Moody's Gives Stable Outlooks to States, Localities in 2016

Moody's Investors Service gave stable outlooks to the state and local government sectors for 2016.

In a report issued Friday, Moody's Analyst David Strungis and three other Moody's professionals said positive and negative factors affecting the local government sector were in balance.

Property tax revenues are likely to grow at least 2% and as much as 3%, they wrote.

However, the increase in local government tax revenues has been uneven across the country. The one-year full value percent changes were greatest in west coast states, Plains states, Texas and a few surrounding states, some Great Lakes states, North Carolina, and Florida. The weakest performers were in Maine, New York, Rhode Island, New Jersey, Maryland, Illinois, Colorado, and Arizona. This unevenness is expected to continue.

Most localities benefit from strong institutional framework supporting their credit ratings. The institutional framework consists of the local governments' abilities to adjust tax revenues, user fees, and spending to address potential financial problems.

Strungis and his colleagues said that the governments' growing net pension liabilities will be a long-term drag on the sector. Servicing these liabilities will "be increasingly onerous on local government budgets."

Certain local government sectors remain pressured, the analysts wrote. These include cities, counties and school districts in Illinois and cities and counties in West Virginia.

Of cities, counties, and school districts, the third will have the hardest time in 2016, as they are facing growing competition from charter schools.

The analysts wrote that the number of general obligation credits in the local government sector with speculative grades has increased in the past year to 66 from 41.

On the state sector, Moody's senior vice president Kenneth Kurtz and five others said the continuing economic recovery is helping the states but that increasing Medicaid costs pose a challenge.
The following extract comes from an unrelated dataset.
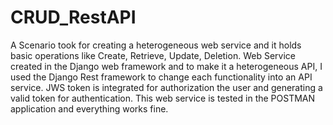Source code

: # CRUD_RestAPI
A Scenario took for creating a heterogeneous web service and it holds basic operations like Create, Retrieve, Update, Deletion. Web Service created in the Django web framework and to make it a heterogeneous API, I used the Django Rest framework to change each functionality into an API service. JWS token is integrated for authorization the user and generating a valid token for authentication. This web service is tested in the POSTMAN application and everything works fine. 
The analysts expect there will be from a 2% to 3% inflation-adjusted increase in U.S. gross domestic product in 2016. This should increase tax revenue by from 4% to 5%. This would be less than the 6% increase expected in this year.

States' spending on Medicaid continues to rise moderately. However, states generally manage this increase, the Moody's team wrote.

Two thirds of states are making contributions for pensions at or close to actuarially determined levels. "We expect pension cost growth will pause for most states in 2016, as the effect of favorable asset performance in 2013 and 2014 is recognized."

States with major pension liabilities like Illinois, New Jersey, and Pennsylvania will continue to have financially stressed positions.

The analysts said that states that draw substantial revenues from the oil and coal sectors will also face challenges. Oil prices probably will remain comparatively low. This would hurt Alaska, Louisiana and Oklahoma.

Environmentally-driven regulations and competition from cheap natural gas will continue to hurt West Virginia, they wrote.

Finally, states with economies that have substantial exports to China may also feel a squeeze as China's economy cools down. The State of Washington, where exports to China account for 4.8% of gross domestic product, may particularly feel a sting.

In the local government outlook report, Kurtz and his associates included a sidebar about lessons from recent defaults and bankruptcies. There is a waning taboo associated with municipal bankruptcy, they said.

The experience of the recent bankruptcies and debt restructurings in Vallejo and Stockton, Calif., Detroit, Central Falls, R.I., Jefferson County, Ill., and Harrisburg, Pa. have shown that recoveries for bond debt has generally trailed that for pensions, they wrote. Central Falls is the exception in this group. Other post-employment benefits have also frequently taken substantial cuts, though in Jefferson County and Harrisburg they emerged unscathed.

From this experience, the analysts project that recovery rates for bond debt in bankruptcies is likely to remain below the averages found since World War II.